── Data extract ──

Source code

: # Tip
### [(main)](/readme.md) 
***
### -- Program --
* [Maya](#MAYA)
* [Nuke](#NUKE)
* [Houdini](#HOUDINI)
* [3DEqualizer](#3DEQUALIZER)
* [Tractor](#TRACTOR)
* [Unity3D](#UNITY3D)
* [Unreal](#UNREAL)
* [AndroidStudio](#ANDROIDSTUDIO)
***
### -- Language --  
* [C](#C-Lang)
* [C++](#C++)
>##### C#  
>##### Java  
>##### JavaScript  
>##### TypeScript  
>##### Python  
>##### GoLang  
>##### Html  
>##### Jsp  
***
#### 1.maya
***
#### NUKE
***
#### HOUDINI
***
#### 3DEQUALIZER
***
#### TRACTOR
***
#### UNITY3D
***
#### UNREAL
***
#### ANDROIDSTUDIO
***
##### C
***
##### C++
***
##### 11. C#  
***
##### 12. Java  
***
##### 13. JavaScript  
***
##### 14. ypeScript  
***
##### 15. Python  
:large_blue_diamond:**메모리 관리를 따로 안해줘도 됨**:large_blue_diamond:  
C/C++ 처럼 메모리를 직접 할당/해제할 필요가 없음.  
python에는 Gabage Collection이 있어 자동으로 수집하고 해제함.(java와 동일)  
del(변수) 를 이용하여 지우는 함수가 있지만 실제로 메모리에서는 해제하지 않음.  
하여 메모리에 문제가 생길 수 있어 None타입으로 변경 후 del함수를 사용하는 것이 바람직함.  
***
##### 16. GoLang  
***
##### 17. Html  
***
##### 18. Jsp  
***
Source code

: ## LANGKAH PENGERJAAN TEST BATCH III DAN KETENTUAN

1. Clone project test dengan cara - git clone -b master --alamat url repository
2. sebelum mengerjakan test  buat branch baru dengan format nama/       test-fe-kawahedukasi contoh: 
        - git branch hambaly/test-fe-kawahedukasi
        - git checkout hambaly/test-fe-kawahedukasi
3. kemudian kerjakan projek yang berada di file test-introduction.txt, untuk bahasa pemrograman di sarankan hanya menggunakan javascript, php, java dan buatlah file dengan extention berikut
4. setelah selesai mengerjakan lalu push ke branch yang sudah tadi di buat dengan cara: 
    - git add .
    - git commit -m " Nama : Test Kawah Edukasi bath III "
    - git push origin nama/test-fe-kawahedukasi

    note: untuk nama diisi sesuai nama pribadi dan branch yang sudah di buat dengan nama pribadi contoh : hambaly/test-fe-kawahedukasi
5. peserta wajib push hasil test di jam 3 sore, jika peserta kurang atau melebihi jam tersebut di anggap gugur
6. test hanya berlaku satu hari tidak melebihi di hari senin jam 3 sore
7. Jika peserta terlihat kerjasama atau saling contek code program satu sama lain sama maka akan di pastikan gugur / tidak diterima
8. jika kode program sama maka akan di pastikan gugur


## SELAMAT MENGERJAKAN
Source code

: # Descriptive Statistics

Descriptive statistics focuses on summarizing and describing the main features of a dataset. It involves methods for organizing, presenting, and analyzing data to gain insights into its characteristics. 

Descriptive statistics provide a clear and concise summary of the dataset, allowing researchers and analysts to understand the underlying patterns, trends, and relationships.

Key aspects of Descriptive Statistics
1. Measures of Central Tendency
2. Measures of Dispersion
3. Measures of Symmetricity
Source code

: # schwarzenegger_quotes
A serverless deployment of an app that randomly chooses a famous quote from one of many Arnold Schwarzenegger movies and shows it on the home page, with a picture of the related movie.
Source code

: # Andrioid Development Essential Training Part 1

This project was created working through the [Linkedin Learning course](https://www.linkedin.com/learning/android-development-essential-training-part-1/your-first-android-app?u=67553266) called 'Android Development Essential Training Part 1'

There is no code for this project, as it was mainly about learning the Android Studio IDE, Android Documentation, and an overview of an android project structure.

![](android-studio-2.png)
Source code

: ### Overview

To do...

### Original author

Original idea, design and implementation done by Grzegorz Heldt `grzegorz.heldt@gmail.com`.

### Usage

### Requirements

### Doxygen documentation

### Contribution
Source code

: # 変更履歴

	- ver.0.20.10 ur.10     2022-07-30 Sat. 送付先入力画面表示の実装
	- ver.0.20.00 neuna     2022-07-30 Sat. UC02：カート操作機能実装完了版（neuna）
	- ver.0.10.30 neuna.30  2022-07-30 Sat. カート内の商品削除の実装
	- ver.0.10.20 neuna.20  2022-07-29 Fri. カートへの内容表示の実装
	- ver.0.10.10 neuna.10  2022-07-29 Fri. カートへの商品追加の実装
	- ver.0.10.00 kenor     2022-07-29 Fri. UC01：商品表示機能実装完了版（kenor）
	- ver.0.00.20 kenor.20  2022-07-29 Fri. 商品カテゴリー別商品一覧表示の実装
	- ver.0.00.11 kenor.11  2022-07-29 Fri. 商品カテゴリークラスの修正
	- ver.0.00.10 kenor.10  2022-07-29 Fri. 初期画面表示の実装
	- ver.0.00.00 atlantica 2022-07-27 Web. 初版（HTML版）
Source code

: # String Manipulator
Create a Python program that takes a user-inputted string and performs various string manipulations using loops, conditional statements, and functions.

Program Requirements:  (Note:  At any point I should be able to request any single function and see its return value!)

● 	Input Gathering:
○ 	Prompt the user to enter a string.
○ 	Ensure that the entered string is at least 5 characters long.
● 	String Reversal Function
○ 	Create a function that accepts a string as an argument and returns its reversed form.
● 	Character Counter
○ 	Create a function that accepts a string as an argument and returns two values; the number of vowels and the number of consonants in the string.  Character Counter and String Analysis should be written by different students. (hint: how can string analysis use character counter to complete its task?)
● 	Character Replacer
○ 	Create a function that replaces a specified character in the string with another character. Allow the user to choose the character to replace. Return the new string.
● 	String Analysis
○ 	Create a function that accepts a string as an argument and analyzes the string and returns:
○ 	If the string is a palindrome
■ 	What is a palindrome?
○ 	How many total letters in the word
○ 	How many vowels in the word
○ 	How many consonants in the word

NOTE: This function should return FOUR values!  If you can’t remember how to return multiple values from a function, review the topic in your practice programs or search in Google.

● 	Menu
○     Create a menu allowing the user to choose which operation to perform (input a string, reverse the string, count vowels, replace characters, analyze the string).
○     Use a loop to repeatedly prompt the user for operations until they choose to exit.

───
── Data extract ──

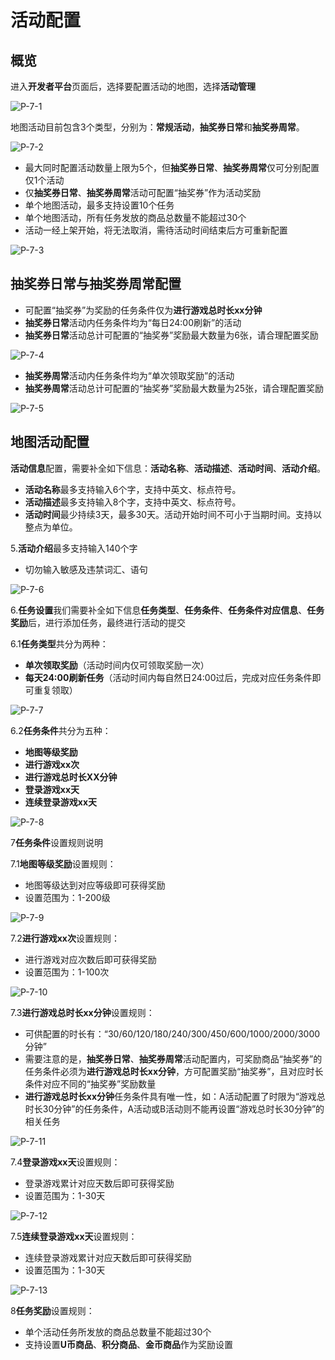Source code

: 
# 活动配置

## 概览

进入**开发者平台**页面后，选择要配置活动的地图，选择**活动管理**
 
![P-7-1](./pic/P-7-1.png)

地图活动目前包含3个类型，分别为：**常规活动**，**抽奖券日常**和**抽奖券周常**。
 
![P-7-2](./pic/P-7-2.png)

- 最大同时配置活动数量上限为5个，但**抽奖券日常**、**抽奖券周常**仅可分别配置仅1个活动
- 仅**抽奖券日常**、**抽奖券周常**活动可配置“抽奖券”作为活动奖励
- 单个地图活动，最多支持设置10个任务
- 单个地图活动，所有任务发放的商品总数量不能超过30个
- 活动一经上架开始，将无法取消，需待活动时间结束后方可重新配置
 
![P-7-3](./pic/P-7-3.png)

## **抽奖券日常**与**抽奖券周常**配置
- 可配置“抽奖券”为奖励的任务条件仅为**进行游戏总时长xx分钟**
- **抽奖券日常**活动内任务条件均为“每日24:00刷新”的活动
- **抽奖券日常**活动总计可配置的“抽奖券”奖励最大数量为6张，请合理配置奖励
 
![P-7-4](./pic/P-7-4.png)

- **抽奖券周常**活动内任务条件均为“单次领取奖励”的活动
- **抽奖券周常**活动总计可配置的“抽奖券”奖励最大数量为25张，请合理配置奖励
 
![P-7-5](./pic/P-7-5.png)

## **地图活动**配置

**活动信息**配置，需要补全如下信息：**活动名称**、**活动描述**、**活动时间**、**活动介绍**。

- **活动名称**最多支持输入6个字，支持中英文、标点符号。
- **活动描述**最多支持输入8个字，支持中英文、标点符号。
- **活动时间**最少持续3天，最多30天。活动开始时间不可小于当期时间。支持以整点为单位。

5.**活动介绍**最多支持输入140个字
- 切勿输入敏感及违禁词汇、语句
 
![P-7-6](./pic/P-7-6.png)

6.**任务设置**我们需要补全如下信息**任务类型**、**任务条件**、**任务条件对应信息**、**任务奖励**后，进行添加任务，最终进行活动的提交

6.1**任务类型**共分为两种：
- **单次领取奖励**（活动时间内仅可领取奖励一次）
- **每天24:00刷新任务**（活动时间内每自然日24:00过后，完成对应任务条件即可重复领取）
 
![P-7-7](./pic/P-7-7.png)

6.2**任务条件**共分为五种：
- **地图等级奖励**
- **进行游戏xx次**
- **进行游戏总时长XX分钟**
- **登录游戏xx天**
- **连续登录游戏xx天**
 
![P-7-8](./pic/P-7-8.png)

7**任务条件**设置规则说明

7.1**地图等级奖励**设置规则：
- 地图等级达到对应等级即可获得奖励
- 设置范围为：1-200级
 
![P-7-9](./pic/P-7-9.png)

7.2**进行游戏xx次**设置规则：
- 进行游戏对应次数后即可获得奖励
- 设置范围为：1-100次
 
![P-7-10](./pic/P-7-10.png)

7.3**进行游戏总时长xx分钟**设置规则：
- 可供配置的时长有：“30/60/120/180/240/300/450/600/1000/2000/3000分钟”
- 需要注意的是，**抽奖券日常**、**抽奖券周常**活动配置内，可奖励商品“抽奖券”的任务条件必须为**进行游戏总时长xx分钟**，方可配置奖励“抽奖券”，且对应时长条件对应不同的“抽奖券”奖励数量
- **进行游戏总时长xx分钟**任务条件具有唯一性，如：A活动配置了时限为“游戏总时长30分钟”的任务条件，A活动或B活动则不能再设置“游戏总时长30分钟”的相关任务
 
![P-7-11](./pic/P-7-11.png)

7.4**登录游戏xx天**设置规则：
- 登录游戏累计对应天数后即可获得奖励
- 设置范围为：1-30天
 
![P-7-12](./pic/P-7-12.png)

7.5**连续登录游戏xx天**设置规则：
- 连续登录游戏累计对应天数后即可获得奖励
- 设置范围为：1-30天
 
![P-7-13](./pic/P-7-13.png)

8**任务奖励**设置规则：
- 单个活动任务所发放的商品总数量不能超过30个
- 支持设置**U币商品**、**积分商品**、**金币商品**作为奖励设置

───

**The task:** Scan the data above; copy every line where "yang" appears.

**Final answer:**
3. kemudian kerjakan projek yang berada di file test-introduction.txt, untuk bahasa pemrograman di sarankan hanya menggunakan javascript, php, java dan buatlah file dengan extention berikut
4. setelah selesai mengerjakan lalu push ke branch yang sudah tadi di buat dengan cara: 
    note: untuk nama diisi sesuai nama pribadi dan branch yang sudah di buat dengan nama pribadi contoh : hambaly/test-fe-kawahedukasi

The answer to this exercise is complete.